*YOUR OBJECTIVE:* Keep each line of the material that includes "token", and leave out the rest.

*LISTED ENTRIES:*
*****
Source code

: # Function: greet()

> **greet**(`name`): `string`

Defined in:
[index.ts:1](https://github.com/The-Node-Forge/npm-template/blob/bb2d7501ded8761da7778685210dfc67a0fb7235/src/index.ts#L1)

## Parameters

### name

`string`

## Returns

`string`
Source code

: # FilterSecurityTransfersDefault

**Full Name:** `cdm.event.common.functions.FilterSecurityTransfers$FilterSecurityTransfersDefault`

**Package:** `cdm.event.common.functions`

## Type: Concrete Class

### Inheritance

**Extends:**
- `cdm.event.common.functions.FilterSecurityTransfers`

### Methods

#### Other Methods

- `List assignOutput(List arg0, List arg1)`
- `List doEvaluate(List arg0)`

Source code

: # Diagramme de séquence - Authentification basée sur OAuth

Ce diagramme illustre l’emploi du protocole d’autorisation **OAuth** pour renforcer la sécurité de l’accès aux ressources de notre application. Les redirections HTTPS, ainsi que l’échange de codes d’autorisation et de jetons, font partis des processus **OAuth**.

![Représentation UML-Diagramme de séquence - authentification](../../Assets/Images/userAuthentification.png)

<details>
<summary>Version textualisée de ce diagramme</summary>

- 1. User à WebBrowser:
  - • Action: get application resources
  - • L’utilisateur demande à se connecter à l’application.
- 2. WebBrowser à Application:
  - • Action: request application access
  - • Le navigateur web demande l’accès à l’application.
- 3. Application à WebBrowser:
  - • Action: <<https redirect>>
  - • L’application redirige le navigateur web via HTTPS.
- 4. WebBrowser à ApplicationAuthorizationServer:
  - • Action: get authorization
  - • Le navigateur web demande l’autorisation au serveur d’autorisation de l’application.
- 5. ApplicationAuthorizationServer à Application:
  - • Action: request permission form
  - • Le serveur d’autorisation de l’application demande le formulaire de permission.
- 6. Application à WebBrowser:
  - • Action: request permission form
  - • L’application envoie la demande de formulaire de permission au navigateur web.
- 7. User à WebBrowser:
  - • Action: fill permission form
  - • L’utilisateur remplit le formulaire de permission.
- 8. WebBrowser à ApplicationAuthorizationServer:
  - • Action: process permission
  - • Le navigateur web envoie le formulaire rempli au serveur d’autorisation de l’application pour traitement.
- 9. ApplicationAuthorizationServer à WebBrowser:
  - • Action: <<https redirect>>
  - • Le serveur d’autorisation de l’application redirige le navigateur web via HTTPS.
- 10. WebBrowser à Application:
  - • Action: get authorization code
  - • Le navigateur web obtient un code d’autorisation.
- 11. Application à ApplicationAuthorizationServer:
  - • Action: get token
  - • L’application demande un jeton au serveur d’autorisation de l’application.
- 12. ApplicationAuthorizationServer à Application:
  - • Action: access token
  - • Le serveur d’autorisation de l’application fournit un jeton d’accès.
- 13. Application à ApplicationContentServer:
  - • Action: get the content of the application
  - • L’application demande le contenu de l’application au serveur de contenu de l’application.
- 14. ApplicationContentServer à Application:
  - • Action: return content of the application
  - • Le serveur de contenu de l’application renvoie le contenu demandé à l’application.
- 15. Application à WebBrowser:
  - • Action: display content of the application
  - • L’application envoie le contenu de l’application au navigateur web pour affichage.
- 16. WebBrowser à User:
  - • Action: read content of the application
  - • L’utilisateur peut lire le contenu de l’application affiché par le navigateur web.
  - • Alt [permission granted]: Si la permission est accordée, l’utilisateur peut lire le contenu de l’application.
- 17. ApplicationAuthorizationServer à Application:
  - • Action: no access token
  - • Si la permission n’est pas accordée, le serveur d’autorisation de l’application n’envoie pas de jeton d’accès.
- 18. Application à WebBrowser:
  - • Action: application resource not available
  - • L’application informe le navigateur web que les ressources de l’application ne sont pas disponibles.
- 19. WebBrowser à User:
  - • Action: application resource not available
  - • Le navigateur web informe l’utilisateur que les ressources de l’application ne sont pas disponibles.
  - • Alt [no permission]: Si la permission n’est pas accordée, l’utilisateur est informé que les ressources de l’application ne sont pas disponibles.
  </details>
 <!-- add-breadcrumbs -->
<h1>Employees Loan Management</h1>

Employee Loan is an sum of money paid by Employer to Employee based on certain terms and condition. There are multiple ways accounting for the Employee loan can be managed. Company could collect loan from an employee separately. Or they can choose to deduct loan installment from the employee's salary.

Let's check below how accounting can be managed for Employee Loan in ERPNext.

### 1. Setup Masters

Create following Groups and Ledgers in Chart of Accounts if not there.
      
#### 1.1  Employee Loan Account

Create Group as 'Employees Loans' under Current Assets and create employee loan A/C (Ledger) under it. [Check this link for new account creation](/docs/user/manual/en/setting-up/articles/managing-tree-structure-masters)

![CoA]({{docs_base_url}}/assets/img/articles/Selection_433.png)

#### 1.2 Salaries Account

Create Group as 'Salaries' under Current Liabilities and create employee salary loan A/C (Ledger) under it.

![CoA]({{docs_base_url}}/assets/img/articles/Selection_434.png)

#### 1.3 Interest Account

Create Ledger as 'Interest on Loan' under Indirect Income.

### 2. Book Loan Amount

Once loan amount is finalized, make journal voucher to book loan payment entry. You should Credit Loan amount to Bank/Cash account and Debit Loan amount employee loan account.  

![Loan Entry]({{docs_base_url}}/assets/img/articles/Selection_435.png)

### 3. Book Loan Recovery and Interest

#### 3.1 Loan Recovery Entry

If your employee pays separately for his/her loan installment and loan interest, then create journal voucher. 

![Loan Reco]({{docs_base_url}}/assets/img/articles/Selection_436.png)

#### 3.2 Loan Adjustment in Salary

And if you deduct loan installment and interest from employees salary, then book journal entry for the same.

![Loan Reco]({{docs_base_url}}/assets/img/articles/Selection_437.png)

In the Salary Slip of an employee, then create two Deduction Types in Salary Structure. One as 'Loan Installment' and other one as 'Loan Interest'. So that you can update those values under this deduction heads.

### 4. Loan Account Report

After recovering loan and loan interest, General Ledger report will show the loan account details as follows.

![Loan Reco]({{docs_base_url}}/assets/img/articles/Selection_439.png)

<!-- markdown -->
*****
*RESULT FOR THIS TASK:*
  - • Action: get token
  - • Action: access token
  - • Action: no access token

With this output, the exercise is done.